Mikhaïl GLINKA (1804-1857)
Treasures for the Pianoforte
1 Variations on Alyabyev’s Song “The Nightingale” in E minor, 1833
2 Mazurka in C minor, (1843?) [1:55]
3 Mazurka in F major, (1833 or 1834) [1:11]
4 Farewell Waltz in G major, (1831) [1:08]
5 Barcarolle in G major, (1847) “Ah, se to fossi meco Sulla barchetta
bruna.” (Felice Romani) [6:11]
6 Mazurka in C major, (1852) [0:49]
7 Mazurka in F major, (1835?) [2:45]
8 Waltz in E flat major, (1838) [2:36]
9 Variations on a Theme from Mozart’s opera “Die Zauberflöte” in
E flat major, (1822) [8:55]
10 Tarantella on a Russian Folk Song “In the Field There Stood a
Birch Tree”, (1843) [1:05]
11 Reminiscences about a Mazurka, (1847) “Sans illusions - adieu
la vie!” (Metastasio) [3:51]
12 Nocturne in E flat major, (1828) [4:43]
13 Polka in D minor, (1849) [0:51]
14 Nocturne in F minor “La Séparation”, (1839) [3:45]
15 Variations on a Russian Folk Song “Among the Gentle Valley” in
A minor, (1826) [4:27]
Tatiana Loguinova (pianoforte)
rec. The Vaudeville Theatre, Brussels, Belgium, 24-26 January 2011.
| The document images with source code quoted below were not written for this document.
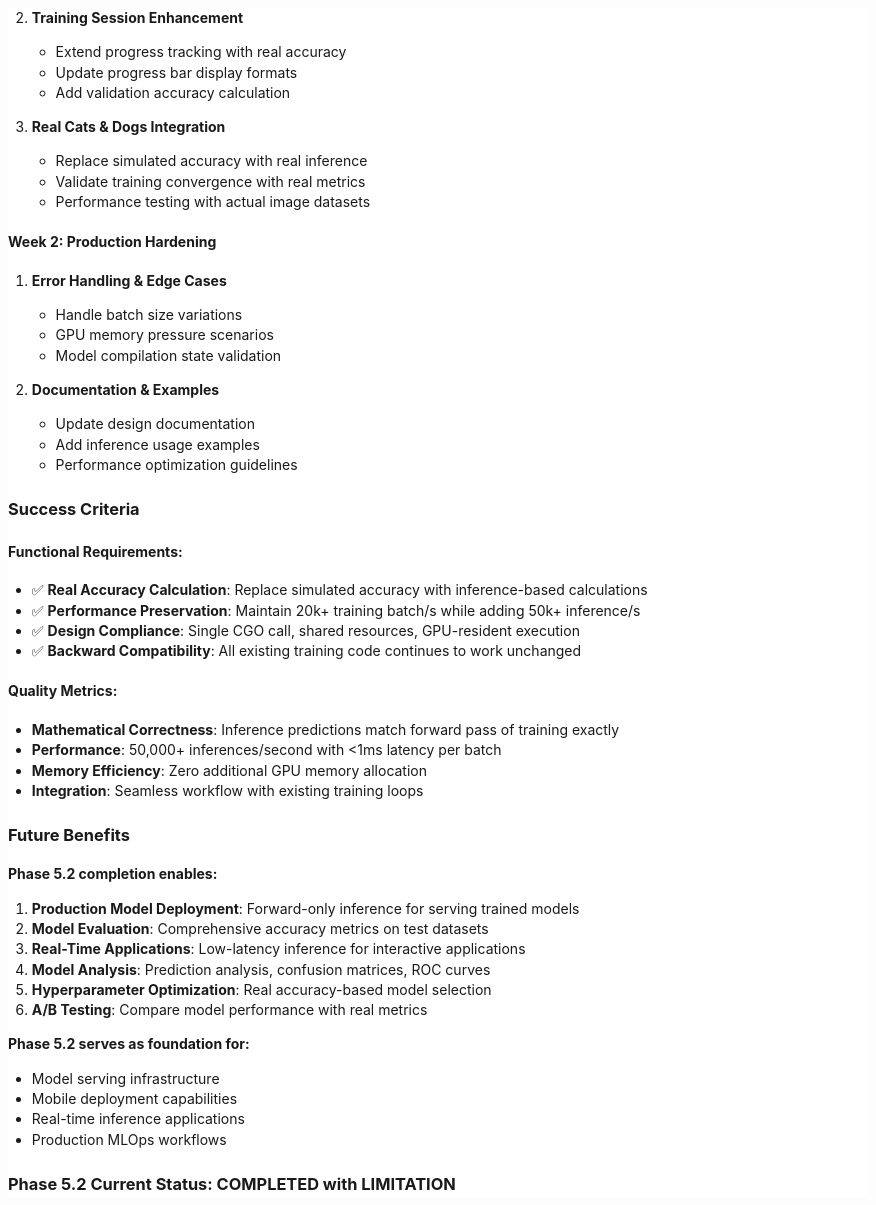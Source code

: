 2. **Training Session Enhancement**
   - Extend progress tracking with real accuracy
   - Update progress bar display formats
   - Add validation accuracy calculation

3. **Real Cats & Dogs Integration**
   - Replace simulated accuracy with real inference
   - Validate training convergence with real metrics
   - Performance testing with actual image datasets

#### **Week 2: Production Hardening**
1. **Error Handling & Edge Cases**
   - Handle batch size variations
   - GPU memory pressure scenarios
   - Model compilation state validation

2. **Documentation & Examples**
   - Update design documentation
   - Add inference usage examples
   - Performance optimization guidelines

### **Success Criteria**

#### **Functional Requirements:**
- ✅ **Real Accuracy Calculation**: Replace simulated accuracy with inference-based calculations
- ✅ **Performance Preservation**: Maintain 20k+ training batch/s while adding 50k+ inference/s
- ✅ **Design Compliance**: Single CGO call, shared resources, GPU-resident execution
- ✅ **Backward Compatibility**: All existing training code continues to work unchanged

#### **Quality Metrics:**
- **Mathematical Correctness**: Inference predictions match forward pass of training exactly
- **Performance**: 50,000+ inferences/second with <1ms latency per batch
- **Memory Efficiency**: Zero additional GPU memory allocation
- **Integration**: Seamless workflow with existing training loops

### **Future Benefits**

**Phase 5.2 completion enables:**

1. **Production Model Deployment**: Forward-only inference for serving trained models
2. **Model Evaluation**: Comprehensive accuracy metrics on test datasets  
3. **Real-Time Applications**: Low-latency inference for interactive applications
4. **Model Analysis**: Prediction analysis, confusion matrices, ROC curves
5. **Hyperparameter Optimization**: Real accuracy-based model selection
6. **A/B Testing**: Compare model performance with real metrics

**Phase 5.2 serves as foundation for:**
- Model serving infrastructure
- Mobile deployment capabilities  
- Real-time inference applications
- Production MLOps workflows

### **Phase 5.2 Current Status: COMPLETED with LIMITATION**
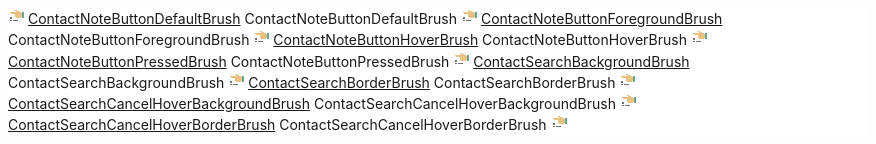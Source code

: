 <td><img src="images/JJ275421.pubproperty(Office.15).gif" title="Public property" alt="Public property" /></td>
<td><a href="controlcolors-contactnotebuttondefaultbrush-property-microsoft-lync-controls_1.md">ContactNoteButtonDefaultBrush</a></td>
<td>ContactNoteButtonDefaultBrush</td>
</tr>
<tr class="odd">
<td><img src="images/JJ275421.pubproperty(Office.15).gif" title="Public property" alt="Public property" /></td>
<td><a href="controlcolors-contactnotebuttonforegroundbrush-property-microsoft-lync-controls_1.md">ContactNoteButtonForegroundBrush</a></td>
<td>ContactNoteButtonForegroundBrush</td>
</tr>
<tr class="even">
<td><img src="images/JJ275421.pubproperty(Office.15).gif" title="Public property" alt="Public property" /></td>
<td><a href="controlcolors-contactnotebuttonhoverbrush-property-microsoft-lync-controls_1.md">ContactNoteButtonHoverBrush</a></td>
<td>ContactNoteButtonHoverBrush</td>
</tr>
<tr class="odd">
<td><img src="images/JJ275421.pubproperty(Office.15).gif" title="Public property" alt="Public property" /></td>
<td><a href="controlcolors-contactnotebuttonpressedbrush-property-microsoft-lync-controls_1.md">ContactNoteButtonPressedBrush</a></td>
<td>ContactNoteButtonPressedBrush</td>
</tr>
<tr class="even">
<td><img src="images/JJ275421.pubproperty(Office.15).gif" title="Public property" alt="Public property" /></td>
<td><a href="controlcolors-contactsearchbackgroundbrush-property-microsoft-lync-controls_1.md">ContactSearchBackgroundBrush</a></td>
<td>ContactSearchBackgroundBrush</td>
</tr>
<tr class="odd">
<td><img src="images/JJ275421.pubproperty(Office.15).gif" title="Public property" alt="Public property" /></td>
<td><a href="controlcolors-contactsearchborderbrush-property-microsoft-lync-controls_1.md">ContactSearchBorderBrush</a></td>
<td>ContactSearchBorderBrush</td>
</tr>
<tr class="even">
<td><img src="images/JJ275421.pubproperty(Office.15).gif" title="Public property" alt="Public property" /></td>
<td><a href="controlcolors-contactsearchcancelhoverbackgroundbrush-property-microsoft-lync-controls_1.md">ContactSearchCancelHoverBackgroundBrush</a></td>
<td>ContactSearchCancelHoverBackgroundBrush</td>
</tr>
<tr class="odd">
<td><img src="images/JJ275421.pubproperty(Office.15).gif" title="Public property" alt="Public property" /></td>
<td><a href="controlcolors-contactsearchcancelhoverborderbrush-property-microsoft-lync-controls_1.md">ContactSearchCancelHoverBorderBrush</a></td>
<td>ContactSearchCancelHoverBorderBrush</td>
</tr>
<tr class="even">
<td><img src="images/JJ275421.pubproperty(Office.15).gif" title="Public property" alt="Public property" /></td>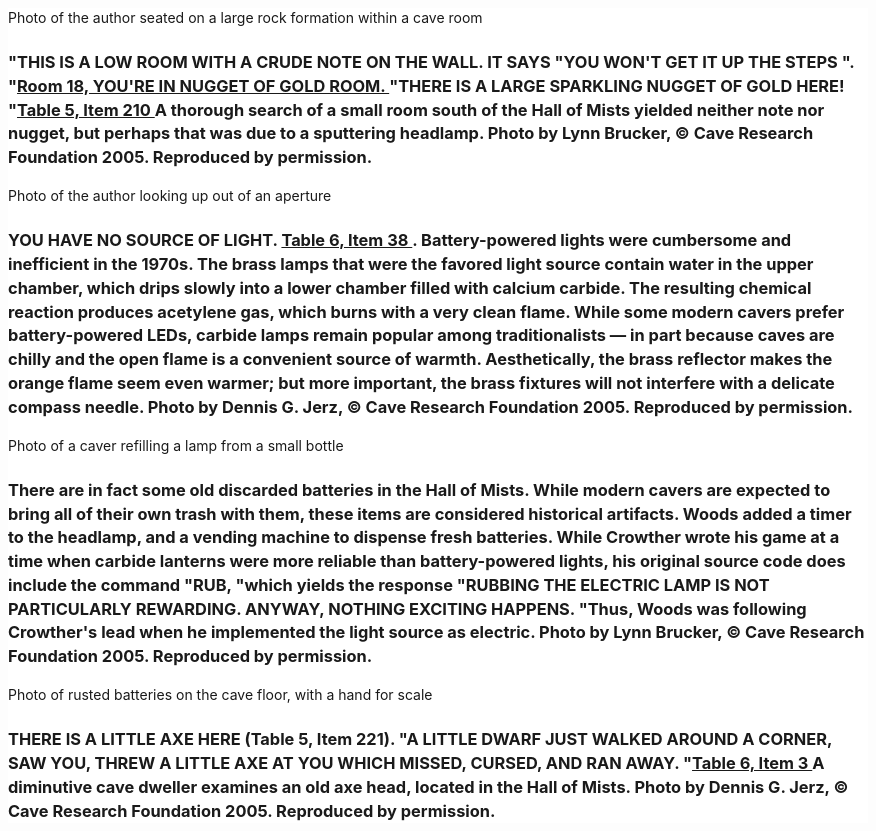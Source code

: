 Photo of the author seated on a large rock formation within a cave room 

### "THIS IS A LOW ROOM WITH A CRUDE NOTE ON THE WALL. IT SAYS "YOU WON'T GET IT UP THE STEPS ". "[Room 18, YOU'RE IN NUGGET OF GOLD ROOM. ](#crowther1976)"THERE IS A LARGE SPARKLING NUGGET OF GOLD HERE! "[Table 5, Item 210 ](#crowther1976)A thorough search of a small room south of the Hall of Mists yielded neither note nor nugget, but perhaps that was due to a sputtering headlamp. Photo by Lynn Brucker, © Cave Research Foundation 2005. Reproduced by permission. 

Photo of the author looking up out of an aperture 

### YOU HAVE NO SOURCE OF LIGHT. [Table 6, Item 38 ](#crowther1976). Battery-powered lights were cumbersome and inefficient in the 1970s. The brass lamps that were the favored light source contain water in the upper chamber, which drips slowly into a lower chamber filled with calcium carbide. The resulting chemical reaction produces acetylene gas, which burns with a very clean flame. While some modern cavers prefer battery-powered LEDs, carbide lamps remain popular among traditionalists — in part because caves are chilly and the open flame is a convenient source of warmth. Aesthetically, the brass reflector makes the orange flame seem even warmer; but more important, the brass fixtures will not interfere with a delicate compass needle. Photo by Dennis G. Jerz, © Cave Research Foundation 2005. Reproduced by permission. 

Photo of a caver refilling a lamp from a small bottle 

### There are in fact some old discarded batteries in the Hall of Mists. While modern cavers are expected to bring all of their own trash with them, these items are considered historical artifacts. Woods added a timer to the headlamp, and a vending machine to dispense fresh batteries. While Crowther wrote his game at a time when carbide lanterns were more reliable than battery-powered lights, his original source code does include the command "RUB, "which yields the response "RUBBING THE ELECTRIC LAMP IS NOT PARTICULARLY REWARDING. ANYWAY, NOTHING EXCITING HAPPENS. "Thus, Woods was following Crowther's lead when he implemented the light source as electric. Photo by Lynn Brucker, © Cave Research Foundation 2005. Reproduced by permission. 

Photo of rusted batteries on the cave floor, with a hand for scale 

### THERE IS A LITTLE AXE HERE (Table 5, Item 221). "A LITTLE DWARF JUST WALKED AROUND A CORNER, SAW YOU, THREW A LITTLE AXE AT YOU WHICH MISSED, CURSED, AND RAN AWAY. "[Table 6, Item 3 ](#crowther1976)A diminutive cave dweller examines an old axe head, located in the Hall of Mists. Photo by Dennis G. Jerz, © Cave Research Foundation 2005. Reproduced by permission. 
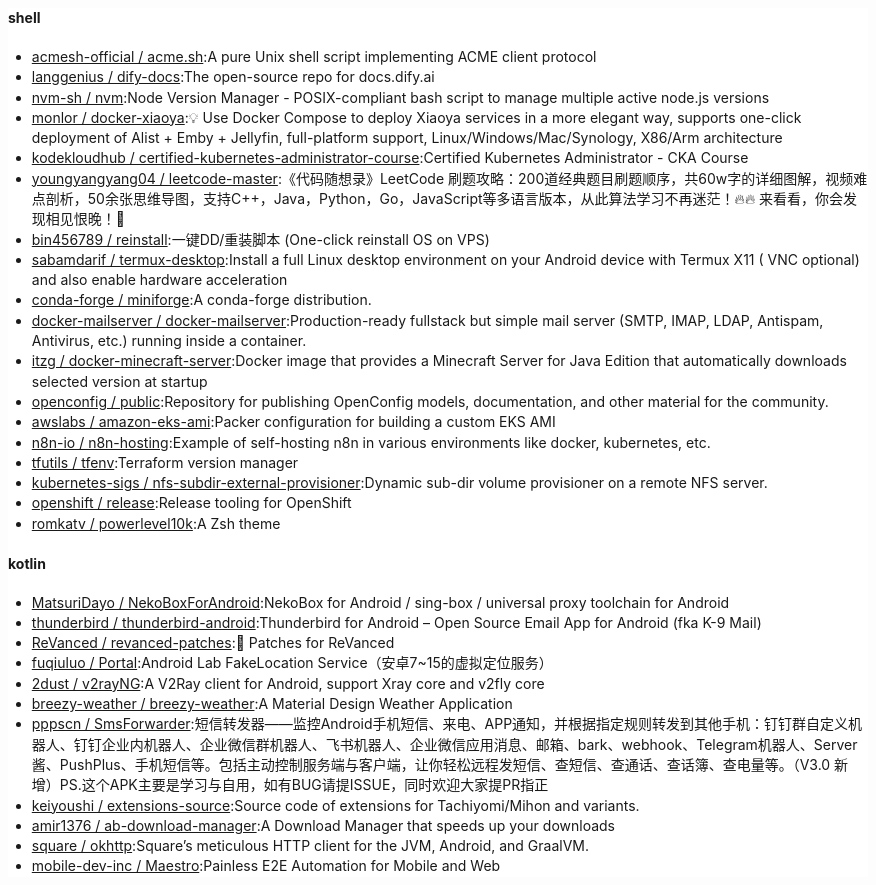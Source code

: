 #### shell
* [acmesh-official / acme.sh](https://github.com/acmesh-official/acme.sh):A pure Unix shell script implementing ACME client protocol
* [langgenius / dify-docs](https://github.com/langgenius/dify-docs):The open-source repo for docs.dify.ai
* [nvm-sh / nvm](https://github.com/nvm-sh/nvm):Node Version Manager - POSIX-compliant bash script to manage multiple active node.js versions
* [monlor / docker-xiaoya](https://github.com/monlor/docker-xiaoya):💡 Use Docker Compose to deploy Xiaoya services in a more elegant way, supports one-click deployment of Alist + Emby + Jellyfin, full-platform support, Linux/Windows/Mac/Synology, X86/Arm architecture
* [kodekloudhub / certified-kubernetes-administrator-course](https://github.com/kodekloudhub/certified-kubernetes-administrator-course):Certified Kubernetes Administrator - CKA Course
* [youngyangyang04 / leetcode-master](https://github.com/youngyangyang04/leetcode-master):《代码随想录》LeetCode 刷题攻略：200道经典题目刷题顺序，共60w字的详细图解，视频难点剖析，50余张思维导图，支持C++，Java，Python，Go，JavaScript等多语言版本，从此算法学习不再迷茫！🔥🔥 来看看，你会发现相见恨晚！🚀
* [bin456789 / reinstall](https://github.com/bin456789/reinstall):一键DD/重装脚本 (One-click reinstall OS on VPS)
* [sabamdarif / termux-desktop](https://github.com/sabamdarif/termux-desktop):Install a full Linux desktop environment on your Android device with Termux X11 ( VNC optional) and also enable hardware acceleration
* [conda-forge / miniforge](https://github.com/conda-forge/miniforge):A conda-forge distribution.
* [docker-mailserver / docker-mailserver](https://github.com/docker-mailserver/docker-mailserver):Production-ready fullstack but simple mail server (SMTP, IMAP, LDAP, Antispam, Antivirus, etc.) running inside a container.
* [itzg / docker-minecraft-server](https://github.com/itzg/docker-minecraft-server):Docker image that provides a Minecraft Server for Java Edition that automatically downloads selected version at startup
* [openconfig / public](https://github.com/openconfig/public):Repository for publishing OpenConfig models, documentation, and other material for the community.
* [awslabs / amazon-eks-ami](https://github.com/awslabs/amazon-eks-ami):Packer configuration for building a custom EKS AMI
* [n8n-io / n8n-hosting](https://github.com/n8n-io/n8n-hosting):Example of self-hosting n8n in various environments like docker, kubernetes, etc.
* [tfutils / tfenv](https://github.com/tfutils/tfenv):Terraform version manager
* [kubernetes-sigs / nfs-subdir-external-provisioner](https://github.com/kubernetes-sigs/nfs-subdir-external-provisioner):Dynamic sub-dir volume provisioner on a remote NFS server.
* [openshift / release](https://github.com/openshift/release):Release tooling for OpenShift
* [romkatv / powerlevel10k](https://github.com/romkatv/powerlevel10k):A Zsh theme

#### kotlin
* [MatsuriDayo / NekoBoxForAndroid](https://github.com/MatsuriDayo/NekoBoxForAndroid):NekoBox for Android / sing-box / universal proxy toolchain for Android
* [thunderbird / thunderbird-android](https://github.com/thunderbird/thunderbird-android):Thunderbird for Android – Open Source Email App for Android (fka K-9 Mail)
* [ReVanced / revanced-patches](https://github.com/ReVanced/revanced-patches):🧩 Patches for ReVanced
* [fuqiuluo / Portal](https://github.com/fuqiuluo/Portal):Android Lab FakeLocation Service（安卓7~15的虚拟定位服务）
* [2dust / v2rayNG](https://github.com/2dust/v2rayNG):A V2Ray client for Android, support Xray core and v2fly core
* [breezy-weather / breezy-weather](https://github.com/breezy-weather/breezy-weather):A Material Design Weather Application
* [pppscn / SmsForwarder](https://github.com/pppscn/SmsForwarder):短信转发器——监控Android手机短信、来电、APP通知，并根据指定规则转发到其他手机：钉钉群自定义机器人、钉钉企业内机器人、企业微信群机器人、飞书机器人、企业微信应用消息、邮箱、bark、webhook、Telegram机器人、Server酱、PushPlus、手机短信等。包括主动控制服务端与客户端，让你轻松远程发短信、查短信、查通话、查话簿、查电量等。（V3.0 新增）PS.这个APK主要是学习与自用，如有BUG请提ISSUE，同时欢迎大家提PR指正
* [keiyoushi / extensions-source](https://github.com/keiyoushi/extensions-source):Source code of extensions for Tachiyomi/Mihon and variants.
* [amir1376 / ab-download-manager](https://github.com/amir1376/ab-download-manager):A Download Manager that speeds up your downloads
* [square / okhttp](https://github.com/square/okhttp):Square’s meticulous HTTP client for the JVM, Android, and GraalVM.
* [mobile-dev-inc / Maestro](https://github.com/mobile-dev-inc/Maestro):Painless E2E Automation for Mobile and Web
First recordings on a pianoforte.
PHAEDRA CLASSICS 292026 [52:33]
Despite spending a total of 23 years in Europe where he absorbed
many influences and wrote most of his compositions Glinka is
credited with being “the father of Russian music”.
In the realm of piano music he created the Russian piano miniature
and at one time in his early musical education had some lessons
from John Field, the inventor of the nocturne. His piano music
though small in output is fresh, charming and elegant. Many
of the pieces on this disc are inspired by dance as in the mazurkas,
waltzes and the polka. He also enjoyed composing variations
such as those on a theme from Mozart’s Magic Flute
which is particularly affecting, as well as those on Russian
folk songs. His tarantella on the Russian favourite “In the
field there stood a birch tree” (Beryoshka) is especially successful.
In addition both of the nocturnes presented here show that the
time spent with Field was extremely fruitful.
This disc is the first time these works have been performed
on the pianoforte and since the disc’s title is Treasures
for the Pianoforte, implying that they were written for
it, it is strange that they have waited so long to be performed
on the instrument. Listening to them on the pianoforte has been
a journey of rediscovery for me as I had not been much impressed
by them on the modern piano. This recording has breathed new
life into them and has emphasised their sparkling quality.
The recording is crisp and Tatiana Loguinova’s playing is thoughtful
and perfectly showcases these charming and delightful pieces.